(Saved data entries)
= Beginning of Section =

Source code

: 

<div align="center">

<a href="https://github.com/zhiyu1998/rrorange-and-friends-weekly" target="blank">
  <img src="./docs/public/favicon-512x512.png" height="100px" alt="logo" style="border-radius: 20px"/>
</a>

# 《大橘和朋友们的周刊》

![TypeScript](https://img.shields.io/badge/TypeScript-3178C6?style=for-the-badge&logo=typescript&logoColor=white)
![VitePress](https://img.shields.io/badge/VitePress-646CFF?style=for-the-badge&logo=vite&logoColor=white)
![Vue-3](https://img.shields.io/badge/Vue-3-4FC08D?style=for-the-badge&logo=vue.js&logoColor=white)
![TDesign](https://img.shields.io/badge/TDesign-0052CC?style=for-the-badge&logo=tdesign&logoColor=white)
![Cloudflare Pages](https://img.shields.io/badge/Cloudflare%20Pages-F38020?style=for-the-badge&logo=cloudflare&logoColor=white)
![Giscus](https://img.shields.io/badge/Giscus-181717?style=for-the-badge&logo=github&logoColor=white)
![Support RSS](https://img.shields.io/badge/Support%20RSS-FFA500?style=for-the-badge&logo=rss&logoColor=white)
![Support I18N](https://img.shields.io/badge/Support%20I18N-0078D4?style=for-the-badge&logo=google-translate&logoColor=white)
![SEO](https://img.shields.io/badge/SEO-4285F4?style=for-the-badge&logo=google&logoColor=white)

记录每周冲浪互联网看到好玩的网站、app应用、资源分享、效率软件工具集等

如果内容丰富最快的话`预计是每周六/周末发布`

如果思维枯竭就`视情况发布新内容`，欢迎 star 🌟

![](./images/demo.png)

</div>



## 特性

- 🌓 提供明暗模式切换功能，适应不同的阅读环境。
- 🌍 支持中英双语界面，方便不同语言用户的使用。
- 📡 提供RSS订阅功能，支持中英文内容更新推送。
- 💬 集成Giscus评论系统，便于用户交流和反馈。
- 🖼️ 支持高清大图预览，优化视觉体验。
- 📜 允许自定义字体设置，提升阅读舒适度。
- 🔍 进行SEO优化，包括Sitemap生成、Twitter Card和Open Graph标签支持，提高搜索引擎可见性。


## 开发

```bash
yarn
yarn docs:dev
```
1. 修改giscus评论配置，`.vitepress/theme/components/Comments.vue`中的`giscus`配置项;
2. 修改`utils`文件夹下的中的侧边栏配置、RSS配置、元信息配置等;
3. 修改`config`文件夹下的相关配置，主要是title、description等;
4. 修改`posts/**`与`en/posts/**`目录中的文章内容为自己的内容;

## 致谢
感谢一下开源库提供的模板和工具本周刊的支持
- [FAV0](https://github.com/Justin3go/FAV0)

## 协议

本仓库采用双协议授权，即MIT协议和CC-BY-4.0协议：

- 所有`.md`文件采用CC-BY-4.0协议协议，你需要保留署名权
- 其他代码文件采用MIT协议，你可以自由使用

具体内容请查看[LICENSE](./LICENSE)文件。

= End of Section =

• [ACTIVITY]: All of the lines above that carry the string "github" need to be found and copied.

• [RESPONSE AREA]:
<a href="https://github.com/zhiyu1998/rrorange-and-friends-weekly" target="blank">
![Giscus](https://img.shields.io/badge/Giscus-181717?style=for-the-badge&logo=github&logoColor=white)
- [FAV0](https://github.com/Justin3go/FAV0)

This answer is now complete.